**WORK REQUIRED:**
What is needed is a copy of each line in the listing below that contains "statements".

**DATA EXCERPTS:**
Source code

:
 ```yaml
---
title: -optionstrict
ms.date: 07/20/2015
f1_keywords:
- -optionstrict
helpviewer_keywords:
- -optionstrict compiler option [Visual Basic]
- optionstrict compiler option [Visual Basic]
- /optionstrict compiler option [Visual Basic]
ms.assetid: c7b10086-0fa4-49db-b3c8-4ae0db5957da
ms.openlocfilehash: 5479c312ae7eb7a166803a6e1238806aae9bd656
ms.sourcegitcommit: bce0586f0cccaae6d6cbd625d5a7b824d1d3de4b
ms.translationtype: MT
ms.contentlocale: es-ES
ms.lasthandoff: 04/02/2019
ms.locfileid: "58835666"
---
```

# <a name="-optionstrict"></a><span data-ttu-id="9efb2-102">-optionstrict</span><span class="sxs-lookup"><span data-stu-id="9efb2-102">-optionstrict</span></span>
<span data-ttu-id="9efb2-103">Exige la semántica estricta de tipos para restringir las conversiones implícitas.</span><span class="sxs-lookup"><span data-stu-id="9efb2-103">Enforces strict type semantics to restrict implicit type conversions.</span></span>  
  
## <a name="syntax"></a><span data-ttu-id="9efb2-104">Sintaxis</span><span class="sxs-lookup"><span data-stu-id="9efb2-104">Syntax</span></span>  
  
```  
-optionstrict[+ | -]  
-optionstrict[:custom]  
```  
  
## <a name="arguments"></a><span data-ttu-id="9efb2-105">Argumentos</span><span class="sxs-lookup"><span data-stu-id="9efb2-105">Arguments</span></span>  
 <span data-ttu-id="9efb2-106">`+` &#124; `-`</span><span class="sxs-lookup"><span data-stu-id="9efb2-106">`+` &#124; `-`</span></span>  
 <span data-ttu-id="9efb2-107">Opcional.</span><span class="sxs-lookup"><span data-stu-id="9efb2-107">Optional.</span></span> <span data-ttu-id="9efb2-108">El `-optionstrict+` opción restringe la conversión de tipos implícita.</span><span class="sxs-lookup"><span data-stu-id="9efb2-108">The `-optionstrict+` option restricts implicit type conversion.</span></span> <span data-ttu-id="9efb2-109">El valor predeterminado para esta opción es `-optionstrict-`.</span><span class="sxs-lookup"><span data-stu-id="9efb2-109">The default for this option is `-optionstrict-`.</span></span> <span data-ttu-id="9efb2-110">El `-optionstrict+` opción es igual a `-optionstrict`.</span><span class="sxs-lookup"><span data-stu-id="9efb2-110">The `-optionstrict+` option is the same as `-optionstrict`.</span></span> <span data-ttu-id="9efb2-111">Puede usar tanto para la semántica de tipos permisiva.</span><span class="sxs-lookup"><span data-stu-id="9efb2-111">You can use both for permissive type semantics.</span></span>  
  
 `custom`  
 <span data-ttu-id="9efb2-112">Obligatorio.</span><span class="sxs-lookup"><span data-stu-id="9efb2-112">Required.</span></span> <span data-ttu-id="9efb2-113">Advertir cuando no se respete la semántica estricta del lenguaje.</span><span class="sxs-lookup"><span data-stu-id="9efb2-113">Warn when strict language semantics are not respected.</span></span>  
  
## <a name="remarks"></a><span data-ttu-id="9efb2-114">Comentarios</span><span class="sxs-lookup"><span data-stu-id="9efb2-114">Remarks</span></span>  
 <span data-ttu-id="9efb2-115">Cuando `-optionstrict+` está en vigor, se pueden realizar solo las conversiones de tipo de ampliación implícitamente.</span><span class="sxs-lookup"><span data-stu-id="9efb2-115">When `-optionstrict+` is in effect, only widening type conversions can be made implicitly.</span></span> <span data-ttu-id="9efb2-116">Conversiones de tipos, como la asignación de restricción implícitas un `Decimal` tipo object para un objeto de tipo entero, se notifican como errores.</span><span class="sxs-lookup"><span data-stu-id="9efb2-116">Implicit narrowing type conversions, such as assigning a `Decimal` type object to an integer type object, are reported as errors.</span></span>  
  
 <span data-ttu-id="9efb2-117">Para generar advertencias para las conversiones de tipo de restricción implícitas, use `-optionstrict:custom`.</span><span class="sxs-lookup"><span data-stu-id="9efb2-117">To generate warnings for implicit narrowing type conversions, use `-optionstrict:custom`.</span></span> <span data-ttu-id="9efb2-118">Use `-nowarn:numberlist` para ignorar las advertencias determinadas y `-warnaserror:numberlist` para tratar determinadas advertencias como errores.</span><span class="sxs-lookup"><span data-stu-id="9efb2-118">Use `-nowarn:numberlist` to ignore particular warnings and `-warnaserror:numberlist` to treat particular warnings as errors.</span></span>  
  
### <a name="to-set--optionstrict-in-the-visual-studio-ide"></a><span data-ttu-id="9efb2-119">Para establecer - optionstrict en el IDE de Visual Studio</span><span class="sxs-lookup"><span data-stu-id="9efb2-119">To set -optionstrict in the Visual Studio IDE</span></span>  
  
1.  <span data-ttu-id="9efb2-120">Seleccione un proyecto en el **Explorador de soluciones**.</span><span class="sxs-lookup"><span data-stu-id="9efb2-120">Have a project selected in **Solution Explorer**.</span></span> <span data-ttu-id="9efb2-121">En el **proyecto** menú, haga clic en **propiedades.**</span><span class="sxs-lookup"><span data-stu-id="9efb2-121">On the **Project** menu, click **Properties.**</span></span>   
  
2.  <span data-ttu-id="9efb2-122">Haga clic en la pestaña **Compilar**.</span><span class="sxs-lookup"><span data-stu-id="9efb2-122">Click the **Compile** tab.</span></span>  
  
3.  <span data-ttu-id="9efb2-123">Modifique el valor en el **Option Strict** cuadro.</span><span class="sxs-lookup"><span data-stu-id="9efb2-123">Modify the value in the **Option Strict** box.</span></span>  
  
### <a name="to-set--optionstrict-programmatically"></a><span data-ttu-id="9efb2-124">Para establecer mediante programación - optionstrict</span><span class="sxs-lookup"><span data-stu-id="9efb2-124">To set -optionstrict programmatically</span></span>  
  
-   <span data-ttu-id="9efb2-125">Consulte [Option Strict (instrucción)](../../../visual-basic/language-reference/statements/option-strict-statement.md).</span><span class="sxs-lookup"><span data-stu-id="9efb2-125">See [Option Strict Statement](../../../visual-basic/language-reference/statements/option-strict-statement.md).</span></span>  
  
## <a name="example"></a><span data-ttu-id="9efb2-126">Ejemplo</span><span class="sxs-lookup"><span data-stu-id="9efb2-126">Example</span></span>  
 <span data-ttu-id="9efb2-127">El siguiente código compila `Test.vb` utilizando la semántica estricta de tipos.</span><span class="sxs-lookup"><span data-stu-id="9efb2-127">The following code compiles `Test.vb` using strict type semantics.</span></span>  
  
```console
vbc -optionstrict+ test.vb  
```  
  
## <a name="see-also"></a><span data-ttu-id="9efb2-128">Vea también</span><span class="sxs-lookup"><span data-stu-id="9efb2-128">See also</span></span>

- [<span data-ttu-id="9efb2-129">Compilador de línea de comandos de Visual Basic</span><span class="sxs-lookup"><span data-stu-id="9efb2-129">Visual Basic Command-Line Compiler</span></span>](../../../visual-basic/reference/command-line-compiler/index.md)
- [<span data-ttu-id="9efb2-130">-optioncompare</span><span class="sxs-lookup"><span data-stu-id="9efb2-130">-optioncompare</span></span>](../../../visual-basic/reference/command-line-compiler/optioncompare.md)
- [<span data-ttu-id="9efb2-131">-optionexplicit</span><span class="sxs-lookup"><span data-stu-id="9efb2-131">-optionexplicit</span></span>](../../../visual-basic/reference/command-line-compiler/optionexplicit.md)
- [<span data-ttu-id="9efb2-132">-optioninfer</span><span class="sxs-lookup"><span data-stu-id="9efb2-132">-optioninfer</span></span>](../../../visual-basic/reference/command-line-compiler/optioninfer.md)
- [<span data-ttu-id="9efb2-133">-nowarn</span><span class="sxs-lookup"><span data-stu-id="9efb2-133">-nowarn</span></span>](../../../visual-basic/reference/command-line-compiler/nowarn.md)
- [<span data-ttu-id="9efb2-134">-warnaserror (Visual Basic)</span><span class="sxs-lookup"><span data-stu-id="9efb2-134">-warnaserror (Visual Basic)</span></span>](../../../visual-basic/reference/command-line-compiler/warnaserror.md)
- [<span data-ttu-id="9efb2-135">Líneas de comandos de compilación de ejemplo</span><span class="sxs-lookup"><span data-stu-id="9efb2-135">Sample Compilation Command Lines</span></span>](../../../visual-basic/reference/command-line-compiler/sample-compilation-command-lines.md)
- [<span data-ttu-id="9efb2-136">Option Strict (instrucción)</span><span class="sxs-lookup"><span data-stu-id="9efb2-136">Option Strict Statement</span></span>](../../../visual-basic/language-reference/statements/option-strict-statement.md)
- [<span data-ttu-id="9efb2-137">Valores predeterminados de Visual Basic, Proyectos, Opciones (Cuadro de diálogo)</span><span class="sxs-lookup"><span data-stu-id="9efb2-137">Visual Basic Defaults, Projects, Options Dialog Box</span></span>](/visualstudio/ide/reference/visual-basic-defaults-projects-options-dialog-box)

**RESULT FOR THIS EXERCISE:**
-   <span data-ttu-id="9efb2-125">Consulte [Option Strict (instrucción)](../../../visual-basic/language-reference/statements/option-strict-statement.md).</span><span class="sxs-lookup"><span data-stu-id="9efb2-125">See [Option Strict Statement](../../../visual-basic/language-reference/statements/option-strict-statement.md).</span></span>  
- [<span data-ttu-id="9efb2-136">Option Strict (instrucción)</span><span class="sxs-lookup"><span data-stu-id="9efb2-136">Option Strict Statement</span></span>](../../../visual-basic/language-reference/statements/option-strict-statement.md)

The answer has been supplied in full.